Het oordeel van de rechtbank dat de functionele mogelijkheden van appellant correct zijn vastgesteld, wordt onderschreven. Er is geen aanleiding te oordelen dat de verzekeringsartsen de beperkingen van appellant hebben onderschat. De verzekeringsarts bezwaar en beroep heeft navolgbaar gesteld dat voor een beperking op vasthouden van de aandacht geen grond is. Voor een sterke beperking op dit aspect is doorgaans pas reden bij personen met een ernstige stoornis als een manie, een psychose, ADHD, een ernstige depressie, of met ernstige schade in de hersenen, aangeboren of verworven, waarvan bij appellant geen sprake is.

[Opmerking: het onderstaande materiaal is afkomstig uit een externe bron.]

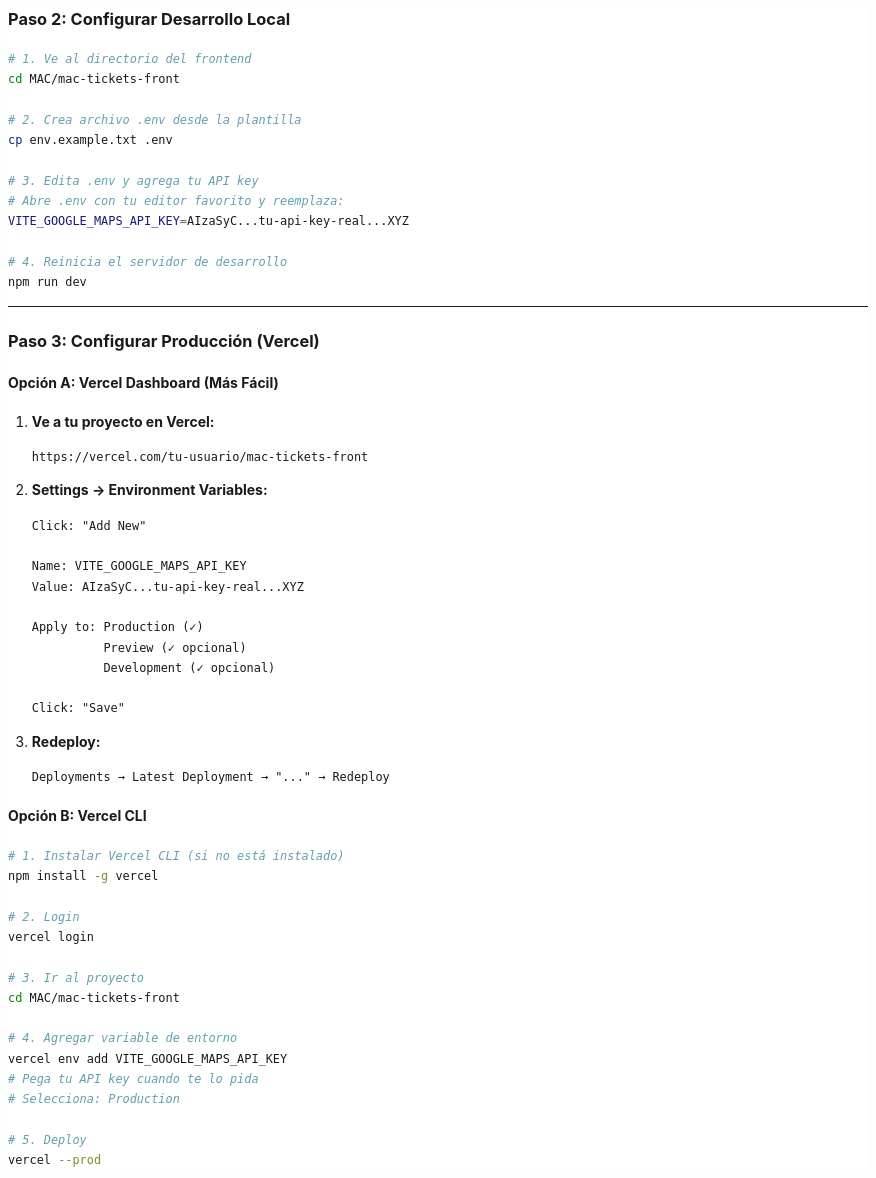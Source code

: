 
### **Paso 2: Configurar Desarrollo Local**

```bash
# 1. Ve al directorio del frontend
cd MAC/mac-tickets-front

# 2. Crea archivo .env desde la plantilla
cp env.example.txt .env

# 3. Edita .env y agrega tu API key
# Abre .env con tu editor favorito y reemplaza:
VITE_GOOGLE_MAPS_API_KEY=AIzaSyC...tu-api-key-real...XYZ

# 4. Reinicia el servidor de desarrollo
npm run dev
```

---

### **Paso 3: Configurar Producción (Vercel)**

#### **Opción A: Vercel Dashboard (Más Fácil)**

1. **Ve a tu proyecto en Vercel:**
   ```
   https://vercel.com/tu-usuario/mac-tickets-front
   ```

2. **Settings → Environment Variables:**
   ```
   Click: "Add New"
   
   Name: VITE_GOOGLE_MAPS_API_KEY
   Value: AIzaSyC...tu-api-key-real...XYZ
   
   Apply to: Production (✓)
             Preview (✓ opcional)
             Development (✓ opcional)
   
   Click: "Save"
   ```

3. **Redeploy:**
   ```
   Deployments → Latest Deployment → "..." → Redeploy
   ```

#### **Opción B: Vercel CLI**

```bash
# 1. Instalar Vercel CLI (si no está instalado)
npm install -g vercel

# 2. Login
vercel login

# 3. Ir al proyecto
cd MAC/mac-tickets-front

# 4. Agregar variable de entorno
vercel env add VITE_GOOGLE_MAPS_API_KEY
# Pega tu API key cuando te lo pida
# Selecciona: Production

# 5. Deploy
vercel --prod
```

Bij appellant zijn geen concentratiestoornissen vastgesteld. Appellant is daarnaast beperkt geacht op samenwerken. De verzekeringsarts bezwaar en beroep heeft gemotiveerd uiteengezet dat voor een verdergaande beperking op samenwerken geen aanleiding bestaat. Bekend is dat appellant agressief kan reageren, echter uit de informatie van de GGZ blijkt dat de agressieregulatie rond de datum in geding sterk verbeterd is. Bovendien blijkt uit de verdere gegevens dat appellant voor zijn kinderen zorgt, afspraken nakomt, en bij onderzoek coöperatief is. De verzekeringsarts bezwaar en beroep heeft voorts terecht gesteld dat uit de bevindingen tijdens het spreekuur, en ook uit de informatie van MEE en GGZ, niet blijkt dat appellant – zoals hij in hoger beroep heeft gesteld – last heeft van geluiden en lawaai en niet met het openbaar vervoer kan reizen. De verzekeringsarts bezwaar en beroep heeft verder inzichtelijk gemotiveerd dat voor een urenbeperking – mede gelet op het dagverhaal van appellant – geen reden is. Een medische noodzaak om ’s middags te rusten kan niet worden beargumenteerd op grond van het ziektebeeld. In werk dat past bij zijn beperkingen zal appellant minder aanlopen tegen zijn perfectionisme, en dit werk zal daarom minder spanning oproepen. Nu er geen twijfel bestaat over de inhoudelijke beoordeling door de verzekeringsartsen van het Uwv is er geen aanleiding een deskundige te benoemen, zoals door appellant verzocht.
4.6.
De rechtbank wordt ook gevolgd in haar oordeel dat het Uwv voldoende heeft gemotiveerd dat de aan de EZWb ten grondslag gelegde functies in medisch opzicht geschikt zijn voor appellant. In dit verband wordt overwogen dat de arbeidsdeskundige heeft toegelicht dat deze functies passen binnen de belastbaarheid van appellant, omdat het rustige werkzaamheden betreft met een eigen afgebakende deeltaak.
5. De overwegingen in 4.2 tot en met 4.6 leiden tot de conclusie dat het hoger beroep niet slaagt en de aangevallen uitspraak moet worden bevestigd.
6. Voor een veroordeling in de proceskosten bestaat geen aanleiding.

BESLISSING

De Centrale Raad van Beroep bevestigt de aangevallen uitspraak.
Deze uitspraak is gedaan door E.J.J.M. Weyers, in tegenwoordigheid van H. Achtot als griffier. De beslissing is uitgesproken in het openbaar op14 februari 2019.